--- PROBLEM DESCRIPTION ---
In the entries that follow, find the line containing "12:27 El indolente"; from there, copy every line exactly through the line containing "Y en sus caminos no hay muerte.".

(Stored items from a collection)
((
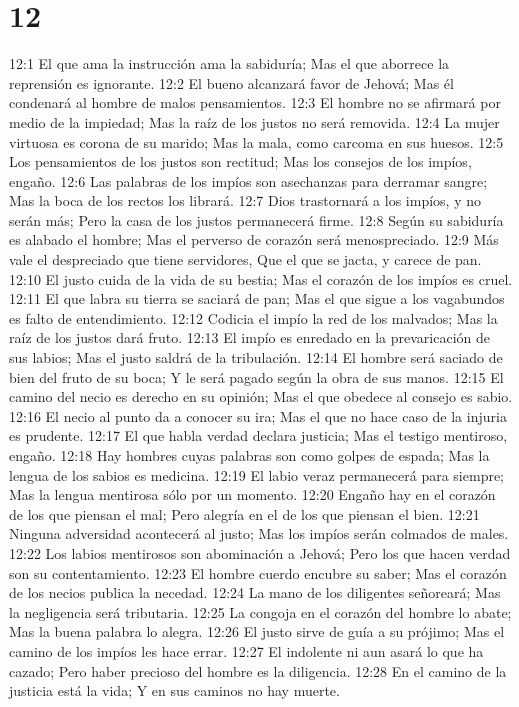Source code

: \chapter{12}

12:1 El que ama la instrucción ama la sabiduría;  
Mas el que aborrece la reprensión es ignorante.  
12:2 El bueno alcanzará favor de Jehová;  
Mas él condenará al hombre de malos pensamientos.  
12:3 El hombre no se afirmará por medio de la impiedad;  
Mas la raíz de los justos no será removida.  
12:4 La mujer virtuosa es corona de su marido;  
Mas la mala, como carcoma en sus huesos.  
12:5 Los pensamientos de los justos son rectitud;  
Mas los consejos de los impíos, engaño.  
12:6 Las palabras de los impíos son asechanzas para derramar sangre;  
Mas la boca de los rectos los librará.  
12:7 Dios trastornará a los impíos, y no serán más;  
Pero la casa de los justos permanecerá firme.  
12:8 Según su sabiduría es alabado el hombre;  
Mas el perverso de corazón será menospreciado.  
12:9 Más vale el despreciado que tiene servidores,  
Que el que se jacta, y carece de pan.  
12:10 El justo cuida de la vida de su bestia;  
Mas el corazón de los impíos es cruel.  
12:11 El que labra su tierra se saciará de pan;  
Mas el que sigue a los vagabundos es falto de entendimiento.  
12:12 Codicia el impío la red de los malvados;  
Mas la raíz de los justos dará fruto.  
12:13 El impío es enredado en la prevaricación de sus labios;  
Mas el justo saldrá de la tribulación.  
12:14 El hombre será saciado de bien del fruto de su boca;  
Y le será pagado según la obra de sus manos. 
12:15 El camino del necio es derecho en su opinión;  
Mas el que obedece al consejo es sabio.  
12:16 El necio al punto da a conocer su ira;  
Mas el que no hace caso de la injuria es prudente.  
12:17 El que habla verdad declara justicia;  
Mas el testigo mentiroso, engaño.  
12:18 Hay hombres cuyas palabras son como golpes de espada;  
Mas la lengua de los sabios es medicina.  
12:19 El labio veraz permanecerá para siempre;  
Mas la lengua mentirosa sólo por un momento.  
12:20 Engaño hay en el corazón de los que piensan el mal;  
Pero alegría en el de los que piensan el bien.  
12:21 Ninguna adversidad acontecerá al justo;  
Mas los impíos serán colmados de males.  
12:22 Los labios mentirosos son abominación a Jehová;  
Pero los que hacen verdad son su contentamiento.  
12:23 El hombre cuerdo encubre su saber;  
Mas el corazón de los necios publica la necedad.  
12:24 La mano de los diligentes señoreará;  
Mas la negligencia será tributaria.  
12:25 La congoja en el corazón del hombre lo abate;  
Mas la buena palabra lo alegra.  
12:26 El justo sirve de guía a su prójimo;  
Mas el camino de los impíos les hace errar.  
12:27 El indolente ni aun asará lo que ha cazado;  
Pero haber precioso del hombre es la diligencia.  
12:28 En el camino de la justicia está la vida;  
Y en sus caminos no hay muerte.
))
((
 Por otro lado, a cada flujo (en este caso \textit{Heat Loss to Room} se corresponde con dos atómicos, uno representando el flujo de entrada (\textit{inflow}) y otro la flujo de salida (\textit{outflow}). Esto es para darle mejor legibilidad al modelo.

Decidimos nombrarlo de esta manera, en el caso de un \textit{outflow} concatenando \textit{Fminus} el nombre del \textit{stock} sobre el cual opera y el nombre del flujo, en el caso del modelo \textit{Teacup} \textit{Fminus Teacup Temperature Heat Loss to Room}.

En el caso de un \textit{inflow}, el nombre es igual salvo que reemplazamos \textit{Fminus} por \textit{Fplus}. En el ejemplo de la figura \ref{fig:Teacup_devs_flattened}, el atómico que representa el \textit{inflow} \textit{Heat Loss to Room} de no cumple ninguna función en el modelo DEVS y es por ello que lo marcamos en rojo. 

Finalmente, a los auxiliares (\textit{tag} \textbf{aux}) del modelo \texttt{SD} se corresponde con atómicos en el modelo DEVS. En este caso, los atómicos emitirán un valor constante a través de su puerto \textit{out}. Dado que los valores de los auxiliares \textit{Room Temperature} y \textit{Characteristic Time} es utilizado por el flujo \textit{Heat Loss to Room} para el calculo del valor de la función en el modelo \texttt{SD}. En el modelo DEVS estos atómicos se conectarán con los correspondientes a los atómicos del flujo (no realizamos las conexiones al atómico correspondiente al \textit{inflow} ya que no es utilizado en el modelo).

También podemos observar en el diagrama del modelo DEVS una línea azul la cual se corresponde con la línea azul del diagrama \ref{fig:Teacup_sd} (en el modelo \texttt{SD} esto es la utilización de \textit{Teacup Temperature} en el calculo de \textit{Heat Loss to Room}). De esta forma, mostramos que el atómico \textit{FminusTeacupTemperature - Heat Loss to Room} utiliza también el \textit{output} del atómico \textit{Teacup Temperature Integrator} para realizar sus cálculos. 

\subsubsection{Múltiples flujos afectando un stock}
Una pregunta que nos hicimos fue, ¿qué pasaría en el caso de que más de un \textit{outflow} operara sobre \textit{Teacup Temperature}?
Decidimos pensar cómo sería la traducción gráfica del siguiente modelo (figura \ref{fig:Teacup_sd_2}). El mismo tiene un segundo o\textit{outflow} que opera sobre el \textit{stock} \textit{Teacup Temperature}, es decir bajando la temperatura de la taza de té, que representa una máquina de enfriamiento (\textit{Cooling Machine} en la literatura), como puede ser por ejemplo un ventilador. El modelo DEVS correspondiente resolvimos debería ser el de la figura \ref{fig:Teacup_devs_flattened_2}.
))
((
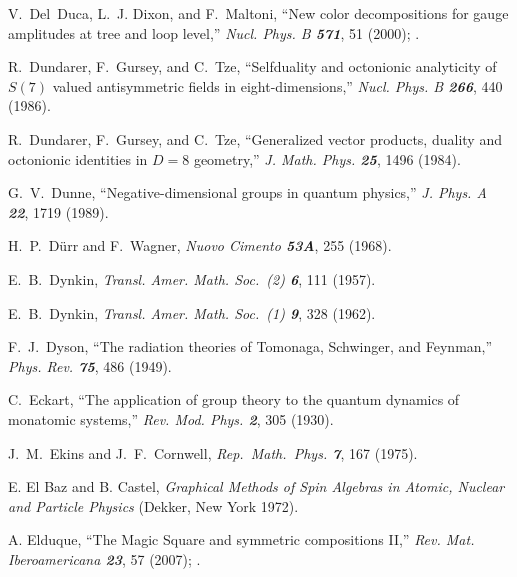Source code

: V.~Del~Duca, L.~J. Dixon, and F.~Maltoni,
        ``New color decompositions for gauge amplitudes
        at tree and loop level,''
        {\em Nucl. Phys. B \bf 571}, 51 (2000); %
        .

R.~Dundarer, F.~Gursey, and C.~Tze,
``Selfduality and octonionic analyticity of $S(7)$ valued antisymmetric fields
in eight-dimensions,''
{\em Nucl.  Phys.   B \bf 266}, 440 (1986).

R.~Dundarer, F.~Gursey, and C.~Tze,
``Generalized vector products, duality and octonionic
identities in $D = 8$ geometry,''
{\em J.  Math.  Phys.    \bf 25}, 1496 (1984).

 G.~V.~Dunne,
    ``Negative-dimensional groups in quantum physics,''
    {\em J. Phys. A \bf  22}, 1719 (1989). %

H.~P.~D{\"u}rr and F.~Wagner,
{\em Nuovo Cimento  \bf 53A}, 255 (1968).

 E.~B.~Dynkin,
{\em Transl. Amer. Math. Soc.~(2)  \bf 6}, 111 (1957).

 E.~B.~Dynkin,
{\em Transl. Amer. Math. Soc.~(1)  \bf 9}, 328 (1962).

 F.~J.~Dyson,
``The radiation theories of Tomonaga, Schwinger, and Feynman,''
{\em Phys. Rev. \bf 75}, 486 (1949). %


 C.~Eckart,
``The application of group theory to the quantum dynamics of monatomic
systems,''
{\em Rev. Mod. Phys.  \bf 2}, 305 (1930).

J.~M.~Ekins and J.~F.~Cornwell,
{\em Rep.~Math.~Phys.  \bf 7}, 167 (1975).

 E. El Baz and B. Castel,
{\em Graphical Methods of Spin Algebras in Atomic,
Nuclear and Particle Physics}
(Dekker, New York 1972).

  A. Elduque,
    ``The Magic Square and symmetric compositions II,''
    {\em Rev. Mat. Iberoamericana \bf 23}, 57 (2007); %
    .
))
--- WORKED SOLUTION ---
12:27 El indolente ni aun asará lo que ha cazado;  
Pero haber precioso del hombre es la diligencia.  
12:28 En el camino de la justicia está la vida;  
Y en sus caminos no hay muerte.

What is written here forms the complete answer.